Shoe Away Hunger collection seeks footwear as drive kicks off April 19

Posted April 17, 2019

The third annual Shoe Away Hunger Collection at UW-River Falls kicks off Friday, April 19, in an effort to gather used footwear to help the needy. Sponsored by the Chancellor’s Student Ambassadors, the annual drive will collect shoes in campus residence halls, the University Center, the Agricultural Science Building, the Kleinpell Fine Arts Building and the Falcon Center.

Kathleen Hunzer, director of the Honors Program and president of the Phi Kappa Phi honor society chapter at UWRF, said that the purpose of the drive is to collect shoes to raise money for food banks in the Twin Cities area.
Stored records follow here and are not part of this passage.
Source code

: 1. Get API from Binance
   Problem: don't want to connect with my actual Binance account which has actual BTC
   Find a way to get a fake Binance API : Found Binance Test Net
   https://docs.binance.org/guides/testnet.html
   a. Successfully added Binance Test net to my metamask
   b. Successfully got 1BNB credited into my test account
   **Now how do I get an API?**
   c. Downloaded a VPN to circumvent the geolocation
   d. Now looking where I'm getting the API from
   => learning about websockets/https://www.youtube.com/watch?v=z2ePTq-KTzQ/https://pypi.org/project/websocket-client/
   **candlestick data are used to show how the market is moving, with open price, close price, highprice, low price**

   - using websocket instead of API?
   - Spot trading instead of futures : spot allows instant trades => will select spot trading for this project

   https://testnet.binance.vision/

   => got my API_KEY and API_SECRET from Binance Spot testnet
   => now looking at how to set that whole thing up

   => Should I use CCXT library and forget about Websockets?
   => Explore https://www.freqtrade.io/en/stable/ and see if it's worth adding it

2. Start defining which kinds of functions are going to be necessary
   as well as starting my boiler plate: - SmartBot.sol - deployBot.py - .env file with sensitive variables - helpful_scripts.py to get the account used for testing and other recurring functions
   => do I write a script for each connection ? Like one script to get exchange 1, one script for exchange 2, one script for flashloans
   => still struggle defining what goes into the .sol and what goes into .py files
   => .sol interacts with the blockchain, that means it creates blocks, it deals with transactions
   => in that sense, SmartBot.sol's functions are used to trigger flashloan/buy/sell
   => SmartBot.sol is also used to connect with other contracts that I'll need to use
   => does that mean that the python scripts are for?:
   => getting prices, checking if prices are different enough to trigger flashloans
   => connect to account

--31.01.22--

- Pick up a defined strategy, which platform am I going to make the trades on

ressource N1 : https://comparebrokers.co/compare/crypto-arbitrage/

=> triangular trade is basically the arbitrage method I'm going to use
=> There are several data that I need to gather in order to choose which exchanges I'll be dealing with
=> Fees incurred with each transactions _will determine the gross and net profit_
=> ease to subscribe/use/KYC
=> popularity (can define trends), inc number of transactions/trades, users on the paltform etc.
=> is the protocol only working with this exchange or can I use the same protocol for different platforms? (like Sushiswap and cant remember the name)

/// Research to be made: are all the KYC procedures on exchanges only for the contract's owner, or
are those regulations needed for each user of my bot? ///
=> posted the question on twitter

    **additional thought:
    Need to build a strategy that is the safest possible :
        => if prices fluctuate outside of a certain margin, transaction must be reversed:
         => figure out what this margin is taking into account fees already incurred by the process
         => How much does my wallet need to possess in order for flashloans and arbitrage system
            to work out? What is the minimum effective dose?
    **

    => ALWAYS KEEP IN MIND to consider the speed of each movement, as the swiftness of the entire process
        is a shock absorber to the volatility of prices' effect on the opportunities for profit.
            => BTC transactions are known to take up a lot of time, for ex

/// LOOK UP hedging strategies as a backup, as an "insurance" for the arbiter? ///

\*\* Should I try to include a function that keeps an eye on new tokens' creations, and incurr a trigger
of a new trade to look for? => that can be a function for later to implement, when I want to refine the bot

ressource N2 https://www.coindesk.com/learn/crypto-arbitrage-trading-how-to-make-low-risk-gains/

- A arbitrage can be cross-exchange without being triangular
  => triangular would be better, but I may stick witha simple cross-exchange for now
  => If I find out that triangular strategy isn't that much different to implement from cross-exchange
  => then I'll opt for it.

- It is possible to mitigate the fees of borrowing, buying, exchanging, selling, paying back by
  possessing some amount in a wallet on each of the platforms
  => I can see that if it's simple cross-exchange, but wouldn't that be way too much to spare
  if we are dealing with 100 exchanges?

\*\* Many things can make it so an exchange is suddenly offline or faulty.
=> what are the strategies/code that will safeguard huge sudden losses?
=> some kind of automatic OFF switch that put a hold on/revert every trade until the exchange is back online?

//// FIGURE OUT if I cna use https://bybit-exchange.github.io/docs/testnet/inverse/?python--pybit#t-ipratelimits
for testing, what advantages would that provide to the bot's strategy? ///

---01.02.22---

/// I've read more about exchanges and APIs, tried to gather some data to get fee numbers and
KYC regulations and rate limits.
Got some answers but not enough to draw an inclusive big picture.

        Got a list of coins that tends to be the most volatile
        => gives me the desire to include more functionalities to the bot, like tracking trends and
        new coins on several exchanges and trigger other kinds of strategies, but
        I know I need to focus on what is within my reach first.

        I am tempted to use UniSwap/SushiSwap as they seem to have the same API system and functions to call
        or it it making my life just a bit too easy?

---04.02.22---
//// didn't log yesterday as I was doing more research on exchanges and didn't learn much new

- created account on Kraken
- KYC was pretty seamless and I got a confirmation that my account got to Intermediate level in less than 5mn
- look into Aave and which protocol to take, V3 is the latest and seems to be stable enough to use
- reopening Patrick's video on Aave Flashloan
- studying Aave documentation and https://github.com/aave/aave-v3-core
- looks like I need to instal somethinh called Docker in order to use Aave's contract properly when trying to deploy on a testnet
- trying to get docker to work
Shoes and other footwear of all sizes, condition and styles may be donated at the designated bins placed all over campus. The shoes in good condition will be resold at a discounted price, while the shoes that are in rougher condition will be broken down and made into raw materials. The raw materials will then be sold to shoe companies. Money raised from the sale of shoes and raw materials will be donated to the food banks.

The Chancellor’s Student Ambassadors, the Honors Program, Phi Kappa Phi, Sigma Pi Sigma, and the Collegiate Honors Society are participating in the collection. Shoe Away Hunger is a national program that Good in the ‘Hood, located in the Minneapolis suburb of St. Louis Park, has adapted for the metropolitan area. Good in the ‘Hood is focused on the idea that acts of kindness are a means of “inspiring neighborhood decency and personal transformation,” according to the organization’s website.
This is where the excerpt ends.